Implementing it inside the template class is ok:
template
<typename T,int _MaxSize=10,template <class C> class Policy=NoCheck,typename Container=std::vector<T>>
class MyContainer : public Policy<T>
{
public:
MyContainer():p(_MaxSize){};
std::ostream& operator<<(MyContainer<T,_MaxSize,Policy,Container>& obj){ };
private:
Container p;
};
But when I tried to do it outside the template class:
template
<typename T,int _MaxSize=10,template <class C> class Policy=NoCheck,typename Container=std::vector<T>>
class MyContainer : public Policy<T>
{
public:
MyContainer():p(_MaxSize){};
friend std::ostream& operator<<(std::ostream& out,MyContainer<T,_MaxSize,Policy,Container> obj);
private:
Container p;
};
template
<typename T,int _MaxSize,template <class C> class Policy,typename Container>
std::ostream& operator<<(std::ostream& out,MyContainer<T,_MaxSize,Policy,Container> obj)
{
};
Compiler complains:
warning: friend declaration ‘std::ostream& operator<<(std::ostream&, MyContainer<T, _MaxSize, Policy, Container>)’ declares a non-template function [-Wnon-template-friend]
tempstruct.cc:39:97: note: (if this is not what you intended, make sure the function template has already been declared and add <> after the function name here)
Can anybody give a simple example on how can the output stream operator << defined outside a template class?
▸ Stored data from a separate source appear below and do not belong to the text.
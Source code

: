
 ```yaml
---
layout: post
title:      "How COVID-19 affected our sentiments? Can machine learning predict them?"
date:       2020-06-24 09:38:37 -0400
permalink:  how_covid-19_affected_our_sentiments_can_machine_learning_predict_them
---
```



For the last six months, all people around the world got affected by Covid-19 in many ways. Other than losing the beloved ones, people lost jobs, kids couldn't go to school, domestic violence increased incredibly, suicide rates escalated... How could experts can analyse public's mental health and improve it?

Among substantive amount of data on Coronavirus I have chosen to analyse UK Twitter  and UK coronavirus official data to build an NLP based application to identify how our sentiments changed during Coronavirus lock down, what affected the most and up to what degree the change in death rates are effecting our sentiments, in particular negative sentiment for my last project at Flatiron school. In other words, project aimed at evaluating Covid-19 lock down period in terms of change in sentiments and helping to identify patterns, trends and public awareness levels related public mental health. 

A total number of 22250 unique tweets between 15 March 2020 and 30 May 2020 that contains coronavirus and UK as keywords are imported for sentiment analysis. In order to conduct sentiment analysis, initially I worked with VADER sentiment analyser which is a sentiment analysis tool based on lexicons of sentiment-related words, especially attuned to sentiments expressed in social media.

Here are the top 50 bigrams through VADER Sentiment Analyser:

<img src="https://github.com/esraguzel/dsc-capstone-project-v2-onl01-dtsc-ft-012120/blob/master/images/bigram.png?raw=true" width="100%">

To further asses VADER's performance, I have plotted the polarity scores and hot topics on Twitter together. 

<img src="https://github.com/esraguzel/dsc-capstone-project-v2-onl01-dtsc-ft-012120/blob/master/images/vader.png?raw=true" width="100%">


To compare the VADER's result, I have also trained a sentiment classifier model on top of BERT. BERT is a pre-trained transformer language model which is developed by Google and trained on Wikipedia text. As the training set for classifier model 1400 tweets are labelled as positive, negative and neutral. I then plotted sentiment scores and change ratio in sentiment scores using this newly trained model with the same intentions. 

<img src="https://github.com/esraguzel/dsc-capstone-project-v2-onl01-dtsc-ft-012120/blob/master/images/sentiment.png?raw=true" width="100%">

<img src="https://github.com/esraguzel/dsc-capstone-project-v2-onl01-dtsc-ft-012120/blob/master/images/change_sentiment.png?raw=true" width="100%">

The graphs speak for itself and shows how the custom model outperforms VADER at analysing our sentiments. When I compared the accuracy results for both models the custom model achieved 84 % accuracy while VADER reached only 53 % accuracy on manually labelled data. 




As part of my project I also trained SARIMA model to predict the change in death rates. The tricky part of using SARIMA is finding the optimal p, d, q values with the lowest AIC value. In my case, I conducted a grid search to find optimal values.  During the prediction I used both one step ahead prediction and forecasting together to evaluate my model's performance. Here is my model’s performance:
In the related posts that I found here everyone do it inside the template class.
Can anybody give a simple example on how can the output stream operator << defined outside a template class?
No, because it's not simple. I can give a complicated example:
// Declare the class template, because we need it to declare the operator
template <typename,int,template <class C> class,typename> class MyContainer;
// Declare the operator, because (as the error says) templates must be declared
// in the namespace before you can declare them friends. At this point, we can't
// define the operator, since the class template is incomplete.
template
<typename T,int _MaxSize,template <class C> class Policy,typename Container>
std::ostream& operator<<(std::ostream&,MyContainer<T,_MaxSize,Policy,Container>);
// Define the class template
template
<typename T,int _MaxSize=10,template <class C> class Policy=NoCheck,typename Container=std::vector<T>>
class MyContainer : public Policy<T>
{
public:
MyContainer():p(_MaxSize){};
// Include <> to indicate that this is the template
friend std::ostream& operator<< <>(std::ostream& out,MyContainer<T,_MaxSize,Policy,Container> obj);
private:
Container p;
};
// Finally define the operator
template
<typename T,int _MaxSize,template <class C> class Policy,typename Container>
std::ostream& operator<<(std::ostream& out,MyContainer<T,_MaxSize,Policy,Container> obj)
{
// print some stuff
};
In the related posts that I found here everyone do it inside the template class.
I'd do that; it would be much simpler. Or, better still, I'd implement output in terms of the public interface, assuming it gives sufficient access to the container's contents. Then you wouldn't need the friend declaration, so wouldn't need the forward declarations either.